▸ **Task to complete**
Could you retype the records word for word but without any pictures?

Stored data entries:
◆ ◆ ◆
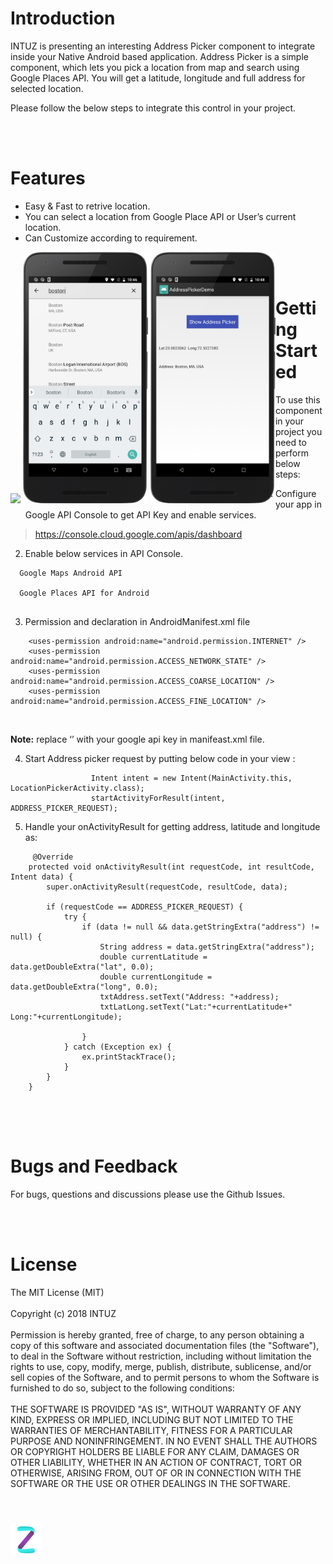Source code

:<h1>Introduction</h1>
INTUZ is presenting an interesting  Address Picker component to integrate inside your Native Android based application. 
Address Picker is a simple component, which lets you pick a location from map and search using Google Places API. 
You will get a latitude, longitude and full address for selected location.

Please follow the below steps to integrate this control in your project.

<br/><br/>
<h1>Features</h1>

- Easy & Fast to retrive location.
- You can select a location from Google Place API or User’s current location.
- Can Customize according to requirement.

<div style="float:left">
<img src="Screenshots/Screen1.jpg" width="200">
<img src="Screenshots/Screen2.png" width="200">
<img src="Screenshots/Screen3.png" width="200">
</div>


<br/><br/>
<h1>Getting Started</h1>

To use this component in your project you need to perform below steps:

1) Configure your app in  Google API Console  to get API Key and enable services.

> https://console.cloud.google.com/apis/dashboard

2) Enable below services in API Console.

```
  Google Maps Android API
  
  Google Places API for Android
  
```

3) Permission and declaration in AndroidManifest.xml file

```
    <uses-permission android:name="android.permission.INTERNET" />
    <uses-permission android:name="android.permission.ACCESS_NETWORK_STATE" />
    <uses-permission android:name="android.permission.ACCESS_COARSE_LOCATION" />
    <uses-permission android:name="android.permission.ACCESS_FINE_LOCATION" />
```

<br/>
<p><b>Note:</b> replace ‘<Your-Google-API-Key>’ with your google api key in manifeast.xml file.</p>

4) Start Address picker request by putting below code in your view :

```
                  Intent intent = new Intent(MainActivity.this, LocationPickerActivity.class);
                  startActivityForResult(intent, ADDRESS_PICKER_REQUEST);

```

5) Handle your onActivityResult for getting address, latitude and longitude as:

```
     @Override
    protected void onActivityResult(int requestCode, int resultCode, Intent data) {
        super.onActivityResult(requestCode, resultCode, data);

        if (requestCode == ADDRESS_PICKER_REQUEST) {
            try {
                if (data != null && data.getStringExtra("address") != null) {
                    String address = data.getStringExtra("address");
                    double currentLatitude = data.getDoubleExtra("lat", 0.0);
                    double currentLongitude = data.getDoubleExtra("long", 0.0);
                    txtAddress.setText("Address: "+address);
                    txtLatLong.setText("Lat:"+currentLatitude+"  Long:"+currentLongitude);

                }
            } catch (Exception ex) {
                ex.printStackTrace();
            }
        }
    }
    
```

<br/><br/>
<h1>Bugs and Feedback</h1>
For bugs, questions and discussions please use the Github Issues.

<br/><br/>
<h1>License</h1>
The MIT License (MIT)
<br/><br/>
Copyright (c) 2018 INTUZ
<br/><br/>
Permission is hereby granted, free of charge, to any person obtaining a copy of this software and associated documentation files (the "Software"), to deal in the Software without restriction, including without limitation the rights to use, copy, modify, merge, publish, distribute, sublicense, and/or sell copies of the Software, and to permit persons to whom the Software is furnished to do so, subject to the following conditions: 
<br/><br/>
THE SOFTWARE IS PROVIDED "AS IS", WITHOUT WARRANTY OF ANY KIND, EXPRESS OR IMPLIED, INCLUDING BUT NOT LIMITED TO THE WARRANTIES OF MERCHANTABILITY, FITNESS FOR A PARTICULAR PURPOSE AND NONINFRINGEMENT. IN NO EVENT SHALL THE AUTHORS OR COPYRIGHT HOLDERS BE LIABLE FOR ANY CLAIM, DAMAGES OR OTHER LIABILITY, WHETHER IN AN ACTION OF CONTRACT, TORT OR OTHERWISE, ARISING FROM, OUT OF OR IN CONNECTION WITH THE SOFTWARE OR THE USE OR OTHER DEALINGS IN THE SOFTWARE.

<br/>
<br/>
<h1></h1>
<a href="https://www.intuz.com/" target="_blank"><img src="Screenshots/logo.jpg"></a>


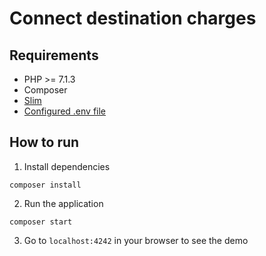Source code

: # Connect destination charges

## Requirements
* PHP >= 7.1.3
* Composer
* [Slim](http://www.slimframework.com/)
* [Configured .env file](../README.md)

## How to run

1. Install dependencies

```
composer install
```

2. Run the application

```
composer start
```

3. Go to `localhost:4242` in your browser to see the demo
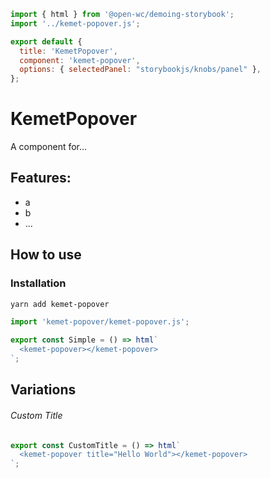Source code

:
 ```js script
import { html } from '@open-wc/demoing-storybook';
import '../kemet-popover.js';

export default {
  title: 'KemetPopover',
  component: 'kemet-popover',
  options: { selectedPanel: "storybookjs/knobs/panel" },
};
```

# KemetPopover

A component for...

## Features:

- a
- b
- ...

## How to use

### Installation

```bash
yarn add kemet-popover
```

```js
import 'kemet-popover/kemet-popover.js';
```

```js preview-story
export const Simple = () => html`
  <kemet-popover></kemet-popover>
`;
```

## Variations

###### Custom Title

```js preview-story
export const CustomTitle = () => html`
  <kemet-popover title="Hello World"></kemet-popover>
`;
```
◆ ◆ ◆
▸ **Exercise output**
Source code

:<h1>Introduction</h1>
INTUZ is presenting an interesting  Address Picker component to integrate inside your Native Android based application. 
Address Picker is a simple component, which lets you pick a location from map and search using Google Places API. 
You will get a latitude, longitude and full address for selected location.

Please follow the below steps to integrate this control in your project.

<br/><br/>
<h1>Features</h1>

- Easy & Fast to retrive location.
- You can select a location from Google Place API or User’s current location.
- Can Customize according to requirement.

<div style="float:left">
<img src="Screenshots/Screen1.jpg" width="200">
<img src="Screenshots/Screen2.png" width="200">
<img src="Screenshots/Screen3.png" width="200">
</div>


<br/><br/>
<h1>Getting Started</h1>

To use this component in your project you need to perform below steps:

1) Configure your app in  Google API Console  to get API Key and enable services.

> https://console.cloud.google.com/apis/dashboard

2) Enable below services in API Console.

```
  Google Maps Android API
  
  Google Places API for Android
  
```

3) Permission and declaration in AndroidManifest.xml file

```
    <uses-permission android:name="android.permission.INTERNET" />
    <uses-permission android:name="android.permission.ACCESS_NETWORK_STATE" />
    <uses-permission android:name="android.permission.ACCESS_COARSE_LOCATION" />
    <uses-permission android:name="android.permission.ACCESS_FINE_LOCATION" />
```

<br/>
<p><b>Note:</b> replace ‘<Your-Google-API-Key>’ with your google api key in manifeast.xml file.</p>

4) Start Address picker request by putting below code in your view :

```
                  Intent intent = new Intent(MainActivity.this, LocationPickerActivity.class);
                  startActivityForResult(intent, ADDRESS_PICKER_REQUEST);

```

5) Handle your onActivityResult for getting address, latitude and longitude as:

```
     @Override
    protected void onActivityResult(int requestCode, int resultCode, Intent data) {
        super.onActivityResult(requestCode, resultCode, data);

        if (requestCode == ADDRESS_PICKER_REQUEST) {
            try {
                if (data != null && data.getStringExtra("address") != null) {
                    String address = data.getStringExtra("address");
                    double currentLatitude = data.getDoubleExtra("lat", 0.0);
                    double currentLongitude = data.getDoubleExtra("long", 0.0);
                    txtAddress.setText("Address: "+address);
                    txtLatLong.setText("Lat:"+currentLatitude+"  Long:"+currentLongitude);

                }
            } catch (Exception ex) {
                ex.printStackTrace();
            }
        }
    }
    
```

<br/><br/>
<h1>Bugs and Feedback</h1>
For bugs, questions and discussions please use the Github Issues.

<br/><br/>
<h1>License</h1>
The MIT License (MIT)
<br/><br/>
Copyright (c) 2018 INTUZ
<br/><br/>
Permission is hereby granted, free of charge, to any person obtaining a copy of this software and associated documentation files (the "Software"), to deal in the Software without restriction, including without limitation the rights to use, copy, modify, merge, publish, distribute, sublicense, and/or sell copies of the Software, and to permit persons to whom the Software is furnished to do so, subject to the following conditions: 
<br/><br/>
THE SOFTWARE IS PROVIDED "AS IS", WITHOUT WARRANTY OF ANY KIND, EXPRESS OR IMPLIED, INCLUDING BUT NOT LIMITED TO THE WARRANTIES OF MERCHANTABILITY, FITNESS FOR A PARTICULAR PURPOSE AND NONINFRINGEMENT. IN NO EVENT SHALL THE AUTHORS OR COPYRIGHT HOLDERS BE LIABLE FOR ANY CLAIM, DAMAGES OR OTHER LIABILITY, WHETHER IN AN ACTION OF CONTRACT, TORT OR OTHERWISE, ARISING FROM, OUT OF OR IN CONNECTION WITH THE SOFTWARE OR THE USE OR OTHER DEALINGS IN THE SOFTWARE.

<br/>
<br/>
<h1></h1>
<a href="https://www.intuz.com/" target="_blank"><img src="Screenshots/logo.jpg"></a>


Source code

: # Connect destination charges

## Requirements
* PHP >= 7.1.3
* Composer
* [Slim](http://www.slimframework.com/)
* [Configured .env file](../README.md)

## How to run

1. Install dependencies

```
composer install
```

2. Run the application

```
composer start
```

3. Go to `localhost:4242` in your browser to see the demo
Source code

:
 ```js script
import { html } from '@open-wc/demoing-storybook';
import '../kemet-popover.js';

export default {
  title: 'KemetPopover',
  component: 'kemet-popover',
  options: { selectedPanel: "storybookjs/knobs/panel" },
};
```

# KemetPopover

A component for...

## Features:

- a
- b
- ...

## How to use

### Installation

```bash
yarn add kemet-popover
```

```js
import 'kemet-popover/kemet-popover.js';
```

```js preview-story
export const Simple = () => html`
  <kemet-popover></kemet-popover>
`;
```

## Variations

###### Custom Title

```js preview-story
export const CustomTitle = () => html`
  <kemet-popover title="Hello World"></kemet-popover>
`;
```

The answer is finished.